Gary Kachadourian also creates a world with drawing as reproduced in prints. But the Baltimorean’s drawn world is one that the viewer can enter not only in imagination but in reality. He studies ordinary objects and the elements of architectural interiors and exteriors, then photographs and draws them. This adds the evidence of his individual hand-made marks to the nature of the images. Through xerography and ink jet printing, Kachadourian is able to expand his drawings to the same scale as the objects on which they are based. Once Kachadourian has created an installation of life-scale prints based on his drawings, art assumes the scale of life and invites us to enter. We can literally walk into a complete environment created by the artist. Kachadourian’s creations make no attempt to fool us into believing that they are “real.” The reproduced lines of his drawings immediately reveal that this is art. It is the drawn nature of the work – the visual evidence of lines applied by the human hand – that causes us to look at ordinary objects and places in a keener way than we normally look at the same objects outside of this drawn world. It is hard to re-enter the “real” world without a changed point of view.

Within the current exhibition, viewers are caught up in linear transformations. What do these varied artists have in common in their use of line?
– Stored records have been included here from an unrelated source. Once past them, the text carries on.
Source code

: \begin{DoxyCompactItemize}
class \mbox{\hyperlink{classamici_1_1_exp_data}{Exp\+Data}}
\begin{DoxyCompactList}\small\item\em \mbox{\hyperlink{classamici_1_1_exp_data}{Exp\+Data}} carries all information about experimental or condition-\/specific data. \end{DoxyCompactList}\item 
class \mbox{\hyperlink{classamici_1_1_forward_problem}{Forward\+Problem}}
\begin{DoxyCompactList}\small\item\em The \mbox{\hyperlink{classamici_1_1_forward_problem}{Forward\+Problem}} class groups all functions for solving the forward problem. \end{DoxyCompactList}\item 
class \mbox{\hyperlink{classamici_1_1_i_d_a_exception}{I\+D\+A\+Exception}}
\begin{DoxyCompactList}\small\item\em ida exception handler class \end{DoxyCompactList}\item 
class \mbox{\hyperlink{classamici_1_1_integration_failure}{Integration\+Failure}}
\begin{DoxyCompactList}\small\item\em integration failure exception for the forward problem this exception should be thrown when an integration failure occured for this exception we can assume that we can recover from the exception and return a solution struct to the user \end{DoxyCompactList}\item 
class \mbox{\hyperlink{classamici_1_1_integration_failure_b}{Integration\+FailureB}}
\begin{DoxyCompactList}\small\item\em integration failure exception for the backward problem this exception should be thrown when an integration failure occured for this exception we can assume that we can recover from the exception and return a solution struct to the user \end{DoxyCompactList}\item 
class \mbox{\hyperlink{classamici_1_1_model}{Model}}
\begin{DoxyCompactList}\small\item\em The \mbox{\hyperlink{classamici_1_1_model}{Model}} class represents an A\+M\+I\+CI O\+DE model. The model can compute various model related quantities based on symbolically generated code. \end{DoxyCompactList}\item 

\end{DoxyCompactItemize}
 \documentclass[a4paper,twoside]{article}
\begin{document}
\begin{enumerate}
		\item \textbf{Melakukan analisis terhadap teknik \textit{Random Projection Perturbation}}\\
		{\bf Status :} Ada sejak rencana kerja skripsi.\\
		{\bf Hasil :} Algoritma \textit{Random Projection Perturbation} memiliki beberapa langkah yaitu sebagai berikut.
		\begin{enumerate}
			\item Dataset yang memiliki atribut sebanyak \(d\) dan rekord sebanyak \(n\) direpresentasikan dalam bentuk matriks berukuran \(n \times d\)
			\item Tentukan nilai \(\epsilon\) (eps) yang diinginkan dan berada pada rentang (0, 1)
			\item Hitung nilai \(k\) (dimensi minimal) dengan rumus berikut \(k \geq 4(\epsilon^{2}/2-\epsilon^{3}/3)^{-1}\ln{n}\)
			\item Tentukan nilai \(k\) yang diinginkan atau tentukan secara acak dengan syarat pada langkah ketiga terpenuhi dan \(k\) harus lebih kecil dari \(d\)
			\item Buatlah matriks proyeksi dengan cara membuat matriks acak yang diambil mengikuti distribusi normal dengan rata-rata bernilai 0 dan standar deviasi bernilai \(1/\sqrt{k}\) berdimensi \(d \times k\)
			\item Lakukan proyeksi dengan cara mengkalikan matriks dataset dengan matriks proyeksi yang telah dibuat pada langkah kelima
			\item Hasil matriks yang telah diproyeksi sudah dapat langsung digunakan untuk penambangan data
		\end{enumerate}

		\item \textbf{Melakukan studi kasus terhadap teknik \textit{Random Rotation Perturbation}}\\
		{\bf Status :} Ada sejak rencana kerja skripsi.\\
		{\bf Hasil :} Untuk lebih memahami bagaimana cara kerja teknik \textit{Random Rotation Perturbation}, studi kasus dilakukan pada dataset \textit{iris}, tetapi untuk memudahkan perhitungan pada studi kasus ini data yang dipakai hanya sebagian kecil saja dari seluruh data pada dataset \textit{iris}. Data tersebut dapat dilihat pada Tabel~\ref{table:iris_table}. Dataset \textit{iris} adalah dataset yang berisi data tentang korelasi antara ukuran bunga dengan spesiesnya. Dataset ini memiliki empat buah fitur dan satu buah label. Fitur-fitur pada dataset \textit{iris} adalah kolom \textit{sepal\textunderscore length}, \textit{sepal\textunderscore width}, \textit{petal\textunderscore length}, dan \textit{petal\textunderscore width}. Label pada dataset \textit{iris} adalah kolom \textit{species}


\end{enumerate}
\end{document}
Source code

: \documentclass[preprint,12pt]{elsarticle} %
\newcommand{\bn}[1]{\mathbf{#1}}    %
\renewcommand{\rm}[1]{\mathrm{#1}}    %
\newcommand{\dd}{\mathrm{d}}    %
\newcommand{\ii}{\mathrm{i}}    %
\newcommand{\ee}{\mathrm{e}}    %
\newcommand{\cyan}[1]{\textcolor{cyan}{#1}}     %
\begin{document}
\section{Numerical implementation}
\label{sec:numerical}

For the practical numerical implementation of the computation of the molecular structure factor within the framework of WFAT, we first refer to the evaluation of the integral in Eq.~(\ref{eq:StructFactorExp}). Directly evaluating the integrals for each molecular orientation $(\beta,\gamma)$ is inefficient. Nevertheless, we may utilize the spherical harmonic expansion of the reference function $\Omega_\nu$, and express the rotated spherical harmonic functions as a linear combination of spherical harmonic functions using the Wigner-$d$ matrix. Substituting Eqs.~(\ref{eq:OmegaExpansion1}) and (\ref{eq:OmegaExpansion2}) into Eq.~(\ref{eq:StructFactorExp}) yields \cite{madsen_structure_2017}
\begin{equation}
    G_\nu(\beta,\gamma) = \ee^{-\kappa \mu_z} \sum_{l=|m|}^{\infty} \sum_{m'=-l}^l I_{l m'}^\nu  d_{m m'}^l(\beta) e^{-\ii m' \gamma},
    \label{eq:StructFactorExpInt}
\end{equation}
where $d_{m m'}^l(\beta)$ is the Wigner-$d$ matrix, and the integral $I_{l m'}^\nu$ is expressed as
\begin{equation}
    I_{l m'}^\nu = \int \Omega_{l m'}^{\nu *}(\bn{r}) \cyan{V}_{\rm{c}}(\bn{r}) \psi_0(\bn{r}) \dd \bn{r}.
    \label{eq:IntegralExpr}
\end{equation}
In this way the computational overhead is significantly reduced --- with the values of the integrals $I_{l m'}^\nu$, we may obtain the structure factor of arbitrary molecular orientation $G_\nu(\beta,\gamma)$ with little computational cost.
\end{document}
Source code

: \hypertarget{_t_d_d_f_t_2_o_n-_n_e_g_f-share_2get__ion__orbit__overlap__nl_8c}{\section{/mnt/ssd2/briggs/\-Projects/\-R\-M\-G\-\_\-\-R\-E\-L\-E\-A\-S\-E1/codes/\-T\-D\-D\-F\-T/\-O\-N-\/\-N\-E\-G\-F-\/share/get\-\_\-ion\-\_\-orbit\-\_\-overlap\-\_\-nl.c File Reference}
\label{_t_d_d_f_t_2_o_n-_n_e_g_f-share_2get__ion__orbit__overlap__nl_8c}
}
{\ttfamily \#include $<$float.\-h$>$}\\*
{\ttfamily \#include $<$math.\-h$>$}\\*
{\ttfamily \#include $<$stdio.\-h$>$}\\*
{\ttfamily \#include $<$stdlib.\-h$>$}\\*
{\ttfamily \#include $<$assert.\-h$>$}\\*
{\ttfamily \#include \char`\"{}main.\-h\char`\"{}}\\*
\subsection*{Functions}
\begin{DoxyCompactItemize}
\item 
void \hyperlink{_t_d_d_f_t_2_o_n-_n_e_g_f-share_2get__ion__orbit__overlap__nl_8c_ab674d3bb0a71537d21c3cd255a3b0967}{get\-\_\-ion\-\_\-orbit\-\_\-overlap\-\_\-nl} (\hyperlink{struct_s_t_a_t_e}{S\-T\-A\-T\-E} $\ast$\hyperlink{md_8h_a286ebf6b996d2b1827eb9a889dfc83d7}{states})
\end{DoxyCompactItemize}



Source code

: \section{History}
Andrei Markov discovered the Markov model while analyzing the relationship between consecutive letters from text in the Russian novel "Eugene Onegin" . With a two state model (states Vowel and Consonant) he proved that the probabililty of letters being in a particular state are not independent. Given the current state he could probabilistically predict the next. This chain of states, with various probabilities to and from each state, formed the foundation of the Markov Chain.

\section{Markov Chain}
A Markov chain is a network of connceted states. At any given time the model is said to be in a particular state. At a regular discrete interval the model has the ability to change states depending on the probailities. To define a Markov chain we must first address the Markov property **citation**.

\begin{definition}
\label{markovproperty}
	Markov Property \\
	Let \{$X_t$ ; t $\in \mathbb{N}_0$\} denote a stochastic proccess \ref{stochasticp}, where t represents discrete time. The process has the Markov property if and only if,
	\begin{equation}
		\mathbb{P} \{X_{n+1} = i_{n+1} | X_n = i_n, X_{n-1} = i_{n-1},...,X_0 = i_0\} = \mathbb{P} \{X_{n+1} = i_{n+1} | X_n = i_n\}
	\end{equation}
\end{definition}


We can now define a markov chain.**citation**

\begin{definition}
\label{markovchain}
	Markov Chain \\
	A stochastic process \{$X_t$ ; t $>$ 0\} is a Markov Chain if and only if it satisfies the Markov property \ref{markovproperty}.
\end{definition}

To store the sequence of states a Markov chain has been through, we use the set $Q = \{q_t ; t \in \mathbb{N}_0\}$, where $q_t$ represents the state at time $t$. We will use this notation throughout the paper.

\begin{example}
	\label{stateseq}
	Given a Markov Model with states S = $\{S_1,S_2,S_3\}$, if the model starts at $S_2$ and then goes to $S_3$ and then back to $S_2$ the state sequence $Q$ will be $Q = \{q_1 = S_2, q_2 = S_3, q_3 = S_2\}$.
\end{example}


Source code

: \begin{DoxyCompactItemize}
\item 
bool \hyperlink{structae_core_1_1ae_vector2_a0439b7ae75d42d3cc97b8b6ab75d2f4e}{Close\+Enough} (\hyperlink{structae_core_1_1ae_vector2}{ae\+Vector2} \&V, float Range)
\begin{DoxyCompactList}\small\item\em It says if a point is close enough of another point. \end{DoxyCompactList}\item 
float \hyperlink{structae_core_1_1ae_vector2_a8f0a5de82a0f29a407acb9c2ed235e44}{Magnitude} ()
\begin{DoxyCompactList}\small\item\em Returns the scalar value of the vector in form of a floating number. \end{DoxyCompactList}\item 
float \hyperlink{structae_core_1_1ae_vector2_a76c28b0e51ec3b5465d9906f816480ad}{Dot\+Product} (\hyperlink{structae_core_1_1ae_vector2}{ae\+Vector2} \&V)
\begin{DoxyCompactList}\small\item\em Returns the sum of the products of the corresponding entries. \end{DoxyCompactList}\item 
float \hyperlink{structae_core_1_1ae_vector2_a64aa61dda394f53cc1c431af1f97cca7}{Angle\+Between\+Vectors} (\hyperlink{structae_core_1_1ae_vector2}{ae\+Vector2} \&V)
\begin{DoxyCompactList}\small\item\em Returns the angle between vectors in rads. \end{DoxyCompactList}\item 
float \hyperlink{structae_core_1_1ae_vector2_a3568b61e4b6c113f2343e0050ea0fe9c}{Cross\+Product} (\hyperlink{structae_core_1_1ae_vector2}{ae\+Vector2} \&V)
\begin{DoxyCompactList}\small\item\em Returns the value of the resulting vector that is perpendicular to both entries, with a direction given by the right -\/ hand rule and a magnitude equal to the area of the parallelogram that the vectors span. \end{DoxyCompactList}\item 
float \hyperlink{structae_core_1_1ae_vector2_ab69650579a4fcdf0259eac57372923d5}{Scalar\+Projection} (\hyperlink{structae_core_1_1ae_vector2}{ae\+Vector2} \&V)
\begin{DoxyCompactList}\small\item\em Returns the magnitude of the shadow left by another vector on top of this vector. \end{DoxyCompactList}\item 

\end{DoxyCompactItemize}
One common thread is the undeniable equation of lines to movement and change. While the completed drawing itself sits unmoving, motion is irresistibly implied. Viewers know that the artists had to move to draw those lines. And as viewer looks at lines within drawings, their eyes often mimic, in tiny scale, the gestures of the artists at work. The drawings of an artist like Linn Meyers or Sharyn O’Mara stir with the memory and promise of life. This is only one of the many qualities that set Gary Kachadourian’s depictions apart from the ordinary objects they depict – the motions of his drawing hand animate the drawn surfaces. The paper and thread lines of Laura Ledbetter seem fraught with not the past of their creation, but the anticipated motions of the future. Viewers may tense as they wonder what may shift and who may fall.

This identification between the motion of the drawing artist and the drawing viewer is only one way that drawings invite us to connect with their creators. As viewers examine paintings or sculpture, they may find it difficult to figure out exactly what the artist did to create these objects where the role of the artist’s hand is obscured. But in drawings, the artist’s actions are boldly displayed. It is sometimes even possibly to figure out in what order the lines were drawn and then to follow them. Drawings like those by Mia Rosenthal or Victor Ekpuk celebrate the activities of drawing and writing. The viewer can almost feel the drawing happening. The eye follows the motion as one might watch a dance. A museum-goer may even be inspired to go home and try it him or herself. This universal human connection is at the heart of the nature of drawing. The open communication between creator and enjoyer is central to the nature of art. Art is communication plus. What’s the plus? That is the eternal question we ask every time we witness or make art.